Sex and the Ivy

One Day Late: August 8th

Filed under: New York — Elle August 9, 2007 @ 7:53 pm

New York broke today.

Last night, I woke once, twice, thrice to the sound of violent thunder. Never in California have I heard real thunder — the kind that precipitates a storm worthy of dismay; this is the first I’ve been woken by it.

This morning, I make the muggy 20-minute commute to work on foot, as per usual. But uptown, my friends and coworkers with downtown destinations are above ground as well, retreating to pavement when the rails fail. Jules journeys 50 blocks south before boarding a bus. One of my interns arrives an hour and a half late. It is humid, unbearably so, and Manhattan is flooded with the kind of traffic I’m more used to seeing in Los Angeles.

On my way to picking up lunch at the Calexico cart on Wooster and Prince Street, I call JB to express my irritation.

“Do you ever get the feeling that you … need a cigarette? And everything will feel better?”

“Yeah, I know exactly what you mean,” he says.

I’m not a smoker. But this summer, nicotine has become a bigger part of my diet than water. The heat is compounding my already existing frustration with the trains. I just want to go home.

But by home, I don’t quite mean California. I mean my apartment on 10th Street and Avenue A, right by the park and footsteps from St. Marks. As exasperating as the weather is, I know it’s part of living in New York.

I glance at the cars and trucks and taxis inching down Houston with windows down and their drivers’ hands on horns. There are even more pedestrians than during the usual lunch hour in SoHo with its techies and worker bees and tourists and food carts. Today, the cabs are full, the trains halted, and we are all above ground and equal — each person as much at the mercy of the sun as the next. Equal.

New York — in spite of its disparate neighborhoods and cliques and cultures — is astonishingly diverse, more so than the other big cities I’ve spent my life in.

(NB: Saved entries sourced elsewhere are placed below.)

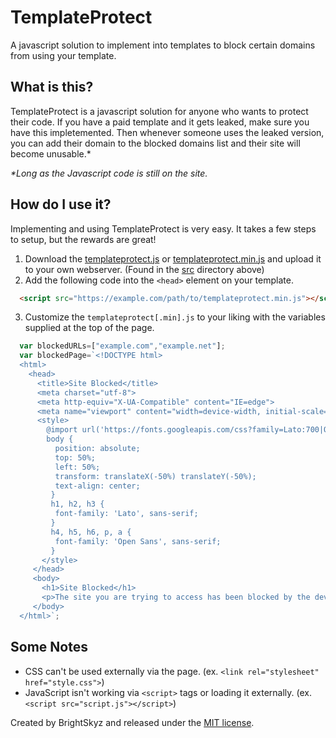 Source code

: # TemplateProtect
A javascript solution to implement into templates to block certain domains from using your template.
## What is this?
TemplateProtect is a javascript solution for anyone who wants to protect their code.  If you have a paid template and it gets leaked, make sure you have this impletemented.  Then whenever someone uses the leaked version, you can add their domain to the blocked domains list and their site will become unusable.*

*\*Long as the Javascript code is still on the site.*
## How do I use it?
Implementing and using TemplateProtect is very easy.  It takes a few steps to setup, but the rewards are great!
1. Download the [templateprotect.js](../master/src/templateprotect.js) or [templateprotect.min.js](../master/src/templateprotect.min.js) and upload it to your own webserver. (Found in the [src](../master/src) directory above)
2. Add the following code into the ``<head>`` element on your template.
```html
  <script src="https://example.com/path/to/templateprotect.min.js"></script>
```
3. Customize the ``templateprotect[.min].js`` to your liking with the variables supplied at the top of the page.
```javascript
  var blockedURLs=["example.com","example.net"];
  var blockedPage=`<!DOCTYPE html>
  <html>
    <head>
      <title>Site Blocked</title>
      <meta charset="utf-8">
      <meta http-equiv="X-UA-Compatible" content="IE=edge">
      <meta name="viewport" content="width=device-width, initial-scale=1">
      <style>
        @import url('https://fonts.googleapis.com/css?family=Lato:700|Open+Sans:300');
        body {
          position: absolute;
          top: 50%;
          left: 50%;
          transform: translateX(-50%) translateY(-50%);
          text-align: center;
         }
         h1, h2, h3 {
          font-family: 'Lato', sans-serif;
         }
         h4, h5, h6, p, a {
          font-family: 'Open Sans', sans-serif;
         }
       </style>
     </head>
     <body>
       <h1>Site Blocked</h1>
       <p>The site you are trying to access has been blocked by the developer.</p>
     </body>
  </html>`;
```
## Some Notes
- CSS can't be used externally via the page. (ex. ``<link rel="stylesheet" href="style.css">``)
- JavaScript isn't working via ``<script>`` tags or loading it externally. (ex. ``<script src="script.js"></script>``)

Created by BrightSkyz and released under the [MIT license](../master/LICENSE).
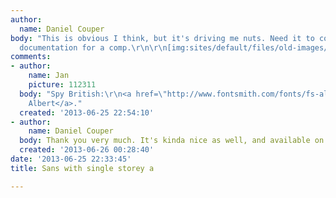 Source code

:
 ```yaml
---
author:
  name: Daniel Couper
body: "This is obvious I think, but it's driving me nuts. Need it to complete design
  documentation for a comp.\r\n\r\n[img:sites/default/files/old-images/latedeals_6604.png]"
comments:
- author:
    name: Jan
    picture: 112311
  body: "Spy British:\r\n<a href=\"http://www.fontsmith.com/fonts/fs-albert.cfm?tab=overview\">FS
    Albert</a>."
  created: '2013-06-25 22:54:10'
- author:
    name: Daniel Couper
  body: Thank you very much. It's kinda nice as well, and available on fontdeck, excellent.
  created: '2013-06-26 00:28:40'
date: '2013-06-25 22:33:45'
title: Sans with single storey a

---
```

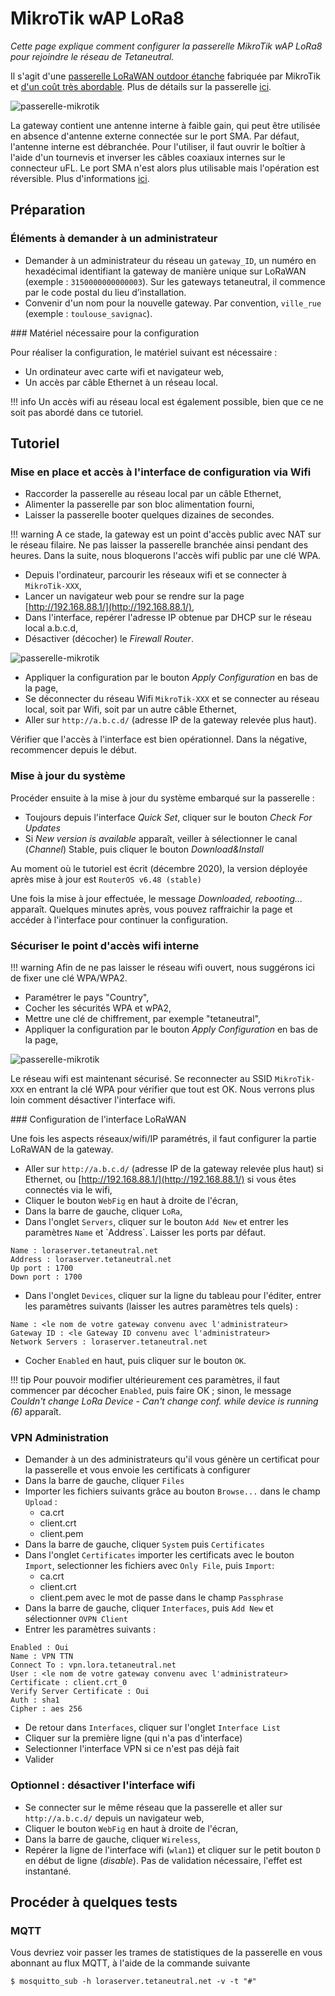 # MikroTik wAP LoRa8

_Cette page explique comment configurer la passerelle MikroTik wAP LoRa8 pour rejoindre le réseau de Tetaneutral._

Il s'agit d'une [passerelle LoRaWAN outdoor étanche](https://mikrotik.com/product/wap_lr8_kit) fabriquée par MikroTik et [d'un coût très abordable](https://www.mhzshop.com/shop/3G-4G-5G/LoRa/Gateway-LoRa-MikroTik-wAP-LoRa8-RBwAPR-2nD-R11e-LoRa8.html). Plus de détails sur la passerelle [ici](https://help.mikrotik.com/docs/display/UM/wAP+LR8+kit).

![passerelle-mikrotik](../assets/img/passerelle-mikrotik-gateway-01.png)

La gateway contient une antenne interne à faible gain, qui peut être utilisée en absence d'antenne externe connectée sur le port SMA. Par défaut, l'antenne interne est débranchée. Pour l'utiliser, il faut ouvrir le boîtier à l'aide d'un tournevis et inverser les câbles coaxiaux internes sur le connecteur uFL. Le port SMA n'est alors plus utilisable mais l'opération est réversible. Plus d'informations [ici](https://help.mikrotik.com/docs/display/UM/wAP+LR8+kit#heading-Antennausage). 

## Préparation

### Éléments à demander à un administrateur

* Demander à un administrateur du réseau un `gateway_ID`, un numéro en hexadécimal identifiant la gateway de manière unique sur LoRaWAN (exemple : `3150000000000003`). Sur les gateways tetaneutral, il commence par le code postal du lieu d’installation.
* Convenir d'un nom pour la nouvelle gateway. Par convention, `ville_rue` (exemple : `toulouse_savignac`).

### Matériel nécessaire pour la configuration

Pour réaliser la configuration, le matériel suivant est nécessaire :

* Un ordinateur avec carte wifi et navigateur web,
* Un accès par câble Ethernet à un réseau local.

!!! info
    Un accès wifi au réseau local est également possible, bien que ce ne soit pas abordé dans ce tutoriel.

## Tutoriel

### Mise en place et accès à l'interface de configuration via Wifi

* Raccorder la passerelle au réseau local par un câble Ethernet,
* Alimenter la passerelle par son bloc alimentation fourni,
* Laisser la passerelle booter quelques dizaines de secondes.

!!! warning
     A ce stade, la gateway est un point d'accès public avec NAT sur le réseau filaire. Ne pas laisser la passerelle branchée ainsi pendant des heures. Dans la suite, nous bloquerons l'accès wifi public par une clé WPA.

* Depuis l'ordinateur, parcourir les réseaux wifi et se connecter à `MikroTik-XXX`,
* Lancer un navigateur web pour se rendre sur la page [http://192.168.88.1/](http://192.168.88.1/),
* Dans l'interface, repérer l'adresse IP obtenue par DHCP sur le réseau local a.b.c.d,
* Désactiver (décocher) le _Firewall Router_.

![passerelle-mikrotik](../assets/img/passerelle-mikrotik-network-01.png)

* Appliquer la configuration par le bouton _Apply Configuration_ en bas de la page,
* Se déconnecter du réseau Wifi `MikroTik-XXX` et se connecter au réseau local, soit par Wifi, soit par un autre câble Ethernet,
* Aller sur `http://a.b.c.d/` (adresse IP de la gateway relevée plus haut).

Vérifier que l'accès à l'interface est bien opérationnel. Dans la négative, recommencer depuis le début.

### Mise à jour du système

Procéder ensuite à la mise à jour du système embarqué sur la passerelle :

* Toujours depuis l'interface _Quick Set_, cliquer sur le bouton _Check For Updates_
* Si _New version is available_ apparaît, veiller à sélectionner le canal (_Channel_) Stable, puis cliquer le bouton _Download&Install_

Au moment où le tutoriel est écrit (décembre 2020), la version déployée après mise à jour est `RouterOS v6.48 (stable)`

Une fois la mise à jour effectuée, le message _Downloaded, rebooting..._ apparaît. Quelques minutes après, vous pouvez raffraichir la page et accéder à l'interface pour continuer la configuration.

### Sécuriser le point d'accès wifi interne

!!! warning
    Afin de ne pas laisser le réseau wifi ouvert, nous suggérons ici de fixer une clé WPA/WPA2.

* Paramétrer le pays "Country",
* Cocher les sécurités WPA et wPA2,
* Mettre une clé de chiffrement, par exemple "tetaneutral",
* Appliquer la configuration par le bouton _Apply Configuration_ en bas de la page,

![passerelle-mikrotik](../assets/img/passerelle-mikrotik-wifi-01.png)

Le réseau wifi est maintenant sécurisé. Se reconnecter au SSID `MikroTik-XXX` en entrant la clé WPA pour vérifier que tout est OK. Nous verrons plus loin comment désactiver l'interface wifi.

### Configuration de l'interface LoRaWAN

Une fois les aspects réseaux/wifi/IP paramétrés, il faut configurer la partie LoRaWAN de la gateway.

* Aller sur `http://a.b.c.d/` (adresse IP de la gateway relevée plus haut) si Ethernet, ou [http://192.168.88.1/](http://192.168.88.1/) si vous êtes connectés via le wifi,
* Cliquer le bouton `WebFig` en haut à droite de l'écran,
* Dans la barre de gauche, cliquer `LoRa`,
* Dans l'onglet `Servers`, cliquer sur le bouton `Add New` et entrer les paramètres `Name` et ̀ Address`. Laisser les ports par défaut.

```
Name : loraserver.tetaneutral.net
Address : loraserver.tetaneutral.net
Up port : 1700
Down port : 1700
```

* Dans l'onglet `Devices`, cliquer sur la ligne du tableau pour l'éditer, entrer les paramètres suivants (laisser les autres paramètres tels quels) :

```
Name : <le nom de votre gateway convenu avec l'administrateur>
Gateway ID : <le Gateway ID convenu avec l'administrateur>
Network Servers : loraserver.tetaneutral.net
```

* Cocher `Enabled` en haut, puis cliquer sur le bouton `OK`.

!!! tip
    Pour pouvoir modifier ultérieurement ces paramètres, il faut commencer par décocher `Enabled`, puis faire OK ; sinon, le message _Couldn't change LoRa Device - Can't change conf. while device is running (6)_ apparaît.

### VPN Administration

* Demander à un des administrateurs qu'il vous génère un certificat pour la passerelle et vous envoie les certificats à configurer
* Dans la barre de gauche, cliquer `Files`
* Importer les fichiers suivants grâce au bouton `Browse...` dans le champ `Upload` :
  * ca.crt
  * client.crt
  * client.pem
* Dans la barre de gauche, cliquer `System` puis `Certificates`
* Dans l'onglet `Certificates` importer les certificats avec le bouton `Import`, selectionner les fichiers avec `Only File`, puis `Import`:
  * ca.crt
  * client.crt
  * client.pem avec le mot de passe dans le champ `Passphrase`
* Dans la barre de gauche, cliquer `Interfaces`, puis `Add New` et sélectionner `OVPN Client`
* Entrer les paramètres suivants :

```
Enabled : Oui
Name : VPN TTN
Connect To : vpn.lora.tetaneutral.net
User : <le nom de votre gateway convenu avec l'administrateur>
Certificate : client.crt_0
Verify Server Certificate : Oui
Auth : sha1
Cipher : aes 256
```
* De retour dans `Interfaces`, cliquer sur l'onglet `Interface List`
* Cliquer sur la première ligne (qui n'a pas d'interface)
* Selectionner l'interface VPN si ce n'est pas déjà fait
* Valider

### Optionnel : désactiver l'interface wifi

* Se connecter sur le même réseau que la passerelle et aller sur `http://a.b.c.d/` depuis un navigateur web,
* Cliquer le bouton `WebFig` en haut à droite de l'écran,
* Dans la barre de gauche, cliquer `Wireless`,
* Repérer la ligne de l'interface wifi (`wlan1`) et cliquer sur le petit bouton `D` en début de ligne (_disable_). Pas de validation nécessaire, l'effet est instantané. 

## Procéder à quelques tests

### MQTT

Vous devriez voir passer les trames de statistiques de la passerelle en vous abonnant au flux MQTT, à l'aide de la commande suivante

```
$ mosquitto_sub -h loraserver.tetaneutral.net -v -t "#"
```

San Francisco and Los Angeles and Boston make it far too easy to isolate oneself among the familiar. Here, dealing with different people is unavoidable. I take it for granted. But this afternoon, I marvel at the palette of skin colors before me, at the odd co-mingling of gold-handled leather purses and dingy blue-and-red-striped plastic totes, at the man hocking $1 bottles of Poland Spring alongside the young, freckled schoolgirl examining a street vendor’s wares, and at the sheer number of people headed toward different lives in the same direction, sometimes on the same block.

“Only in this city,” I tell myself and I am not entirely sure whether I am referring to the people who call this island home or the ridiculousness of their stranded state today. I rip open the foil paper of my pulled pork taco. Its smoky, sweet scent is a tease; I can’t eat this on the street. I would look ridiculous scarfing down a food cart lunch in my fuchsia dress and cream patent leather flats, a black Kate Spade purse balancing precariously off one shoulder. I head toward my office, beads of sweat glistening from the hairline above my forehead. The entire way back, I anticipate the tang of pork sauce on my tongue and the texture of soft, warm tortilla pulled apart piece by piece by my fingers.

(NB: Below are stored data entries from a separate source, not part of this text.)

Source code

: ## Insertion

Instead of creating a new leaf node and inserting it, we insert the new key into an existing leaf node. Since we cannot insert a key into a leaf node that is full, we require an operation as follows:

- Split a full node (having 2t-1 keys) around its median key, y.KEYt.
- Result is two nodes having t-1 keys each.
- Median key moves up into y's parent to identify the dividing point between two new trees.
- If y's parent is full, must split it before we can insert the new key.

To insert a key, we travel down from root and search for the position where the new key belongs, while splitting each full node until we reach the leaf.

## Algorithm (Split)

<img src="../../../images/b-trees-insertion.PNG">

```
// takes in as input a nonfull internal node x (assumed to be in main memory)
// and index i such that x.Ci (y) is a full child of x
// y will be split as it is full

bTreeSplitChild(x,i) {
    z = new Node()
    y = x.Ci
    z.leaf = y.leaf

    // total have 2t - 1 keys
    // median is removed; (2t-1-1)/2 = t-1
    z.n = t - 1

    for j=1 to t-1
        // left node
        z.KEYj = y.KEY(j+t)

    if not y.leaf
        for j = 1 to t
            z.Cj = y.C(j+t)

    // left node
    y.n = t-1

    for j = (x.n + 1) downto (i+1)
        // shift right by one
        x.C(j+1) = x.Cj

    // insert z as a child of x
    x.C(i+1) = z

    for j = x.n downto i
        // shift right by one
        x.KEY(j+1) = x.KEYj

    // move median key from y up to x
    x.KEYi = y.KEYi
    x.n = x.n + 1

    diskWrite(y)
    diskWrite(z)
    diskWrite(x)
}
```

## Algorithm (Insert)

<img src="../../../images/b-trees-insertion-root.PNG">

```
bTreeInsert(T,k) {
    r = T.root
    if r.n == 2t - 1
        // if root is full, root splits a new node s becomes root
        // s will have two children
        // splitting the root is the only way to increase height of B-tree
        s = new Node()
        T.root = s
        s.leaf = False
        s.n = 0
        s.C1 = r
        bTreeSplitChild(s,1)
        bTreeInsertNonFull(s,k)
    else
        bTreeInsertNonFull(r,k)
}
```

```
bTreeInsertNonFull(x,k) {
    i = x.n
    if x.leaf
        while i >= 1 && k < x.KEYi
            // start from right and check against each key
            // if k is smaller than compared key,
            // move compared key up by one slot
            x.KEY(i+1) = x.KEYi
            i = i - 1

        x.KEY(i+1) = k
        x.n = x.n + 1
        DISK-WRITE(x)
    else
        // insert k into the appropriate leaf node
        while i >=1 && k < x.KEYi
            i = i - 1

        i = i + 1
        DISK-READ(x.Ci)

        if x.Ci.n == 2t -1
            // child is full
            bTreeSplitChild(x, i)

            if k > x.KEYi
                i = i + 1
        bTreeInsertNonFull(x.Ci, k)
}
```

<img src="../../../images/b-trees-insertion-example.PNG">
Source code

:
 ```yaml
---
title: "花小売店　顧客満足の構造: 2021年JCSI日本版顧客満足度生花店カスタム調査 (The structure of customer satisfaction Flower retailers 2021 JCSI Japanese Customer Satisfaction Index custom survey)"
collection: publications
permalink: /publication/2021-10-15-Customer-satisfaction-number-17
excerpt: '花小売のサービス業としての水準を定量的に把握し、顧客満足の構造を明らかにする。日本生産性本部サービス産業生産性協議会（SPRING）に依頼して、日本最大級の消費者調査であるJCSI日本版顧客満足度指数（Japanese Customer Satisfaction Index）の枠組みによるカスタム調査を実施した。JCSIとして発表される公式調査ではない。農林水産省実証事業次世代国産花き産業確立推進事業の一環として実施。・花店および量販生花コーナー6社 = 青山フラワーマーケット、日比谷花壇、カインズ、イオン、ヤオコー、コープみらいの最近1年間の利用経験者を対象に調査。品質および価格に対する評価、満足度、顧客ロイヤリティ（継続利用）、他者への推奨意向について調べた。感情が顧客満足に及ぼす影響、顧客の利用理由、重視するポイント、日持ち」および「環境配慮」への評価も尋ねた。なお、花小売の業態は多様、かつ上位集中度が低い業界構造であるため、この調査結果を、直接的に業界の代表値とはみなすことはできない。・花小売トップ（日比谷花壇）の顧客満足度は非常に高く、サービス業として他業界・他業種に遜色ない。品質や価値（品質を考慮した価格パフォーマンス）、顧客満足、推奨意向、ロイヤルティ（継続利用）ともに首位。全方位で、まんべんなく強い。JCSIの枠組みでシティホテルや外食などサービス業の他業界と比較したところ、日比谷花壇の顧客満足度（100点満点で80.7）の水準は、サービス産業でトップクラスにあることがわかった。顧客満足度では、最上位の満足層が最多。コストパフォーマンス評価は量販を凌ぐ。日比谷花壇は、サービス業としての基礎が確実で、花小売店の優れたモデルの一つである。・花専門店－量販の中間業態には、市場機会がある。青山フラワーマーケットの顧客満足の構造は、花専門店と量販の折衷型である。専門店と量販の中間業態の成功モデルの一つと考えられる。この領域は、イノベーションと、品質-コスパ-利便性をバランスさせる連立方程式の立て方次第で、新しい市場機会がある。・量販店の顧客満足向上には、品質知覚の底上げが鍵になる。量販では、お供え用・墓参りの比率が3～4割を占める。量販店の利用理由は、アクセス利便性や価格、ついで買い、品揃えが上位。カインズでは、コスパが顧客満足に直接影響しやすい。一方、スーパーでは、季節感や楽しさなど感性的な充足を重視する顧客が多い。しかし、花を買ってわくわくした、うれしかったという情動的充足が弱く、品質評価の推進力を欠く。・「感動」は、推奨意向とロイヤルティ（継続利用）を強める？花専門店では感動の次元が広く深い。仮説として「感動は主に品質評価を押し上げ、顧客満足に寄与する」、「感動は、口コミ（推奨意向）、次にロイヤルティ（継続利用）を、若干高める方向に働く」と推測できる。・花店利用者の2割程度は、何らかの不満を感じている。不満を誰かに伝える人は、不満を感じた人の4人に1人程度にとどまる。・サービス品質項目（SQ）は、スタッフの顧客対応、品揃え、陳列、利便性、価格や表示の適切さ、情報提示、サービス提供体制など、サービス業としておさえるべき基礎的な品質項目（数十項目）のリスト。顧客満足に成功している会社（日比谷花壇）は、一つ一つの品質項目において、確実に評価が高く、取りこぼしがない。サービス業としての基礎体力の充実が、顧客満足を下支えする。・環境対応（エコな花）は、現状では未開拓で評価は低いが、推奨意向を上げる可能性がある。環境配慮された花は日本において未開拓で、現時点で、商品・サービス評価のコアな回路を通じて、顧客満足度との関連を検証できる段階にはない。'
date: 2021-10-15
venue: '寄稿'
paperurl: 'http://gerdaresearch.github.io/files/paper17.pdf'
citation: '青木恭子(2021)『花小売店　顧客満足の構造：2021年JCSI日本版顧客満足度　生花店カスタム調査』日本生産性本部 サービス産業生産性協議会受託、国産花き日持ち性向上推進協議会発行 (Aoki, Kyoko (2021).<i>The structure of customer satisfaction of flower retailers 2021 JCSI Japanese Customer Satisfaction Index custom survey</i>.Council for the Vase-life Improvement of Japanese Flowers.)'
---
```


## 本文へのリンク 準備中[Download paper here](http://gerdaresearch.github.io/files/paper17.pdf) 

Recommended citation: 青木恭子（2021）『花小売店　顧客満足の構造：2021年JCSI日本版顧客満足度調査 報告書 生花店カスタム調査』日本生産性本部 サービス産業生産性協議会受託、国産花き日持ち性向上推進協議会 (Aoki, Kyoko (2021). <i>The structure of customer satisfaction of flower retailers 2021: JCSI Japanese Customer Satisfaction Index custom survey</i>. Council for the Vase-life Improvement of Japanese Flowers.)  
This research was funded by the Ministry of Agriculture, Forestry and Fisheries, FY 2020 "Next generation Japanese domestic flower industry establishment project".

13 Responses to “One Day Late: August 8th”

  1. elizabeth Says:

    lame. you could have done a much more interesting job with this topic. a little disappointing.

  2. carrie Says:

    uninspired and seems hastily written.

  3. Darcy Says:

    This kind of reminds me of the 2003 blackout, only not as philosophical an event as the black out.

    Also, you should have eaten your taco at the cart, after all, you did buy it there :-P

  4. Drew Says:

    I love your writing, personally. And I love the fact that someone else is leading a very real life somewhere else while I lead mine here; and yet, we can still share them.

    Thanks for making my morning thoughtful…

  5. John Says:

    Wow. When are you going to start talking about how New York is the capital of the world and you just can’t believe how vibrant is the city? Do you have a book of big-city cliches that you referenced for this post?

    Frankly, I would have expected more than, “Gee, New York sure is diverse. Look, there’s a black person over there!”

  6. skldj Says:

    your thoughts don’t seem very connected or completely thought out.

  7. MM Says:

    Philosophical musing+ a splash of the chicly cosmopolitan+ a casual recounted conversation with ambiguously deeper undertones+ heady sensory details= AP English, senior year.
    Better luck next time.

  8. Elle Says:

    You win some; you lose some.

  9. Lacking Says:

    Um, maybe you should stick to writing about your sex life because this kinda sucks.

  10. Wastling Says:

    This is a bunch of self-absorbed “me, me, me, me, me” fucking bullshit. What a waste of my three minutes.

  11. lordavery Says:

    Lame. This is pretty trite.

  12. piffle Says:

    Piffle is what this is. New York is unique; a dependence on rail transit and the resulting mix of diverse peoples is not. You’ve clearly not traveled much within North America (nor Europe).

  13. finn Says:

    haters.

    this ain’t that bad.

    oh, and i was there on this day.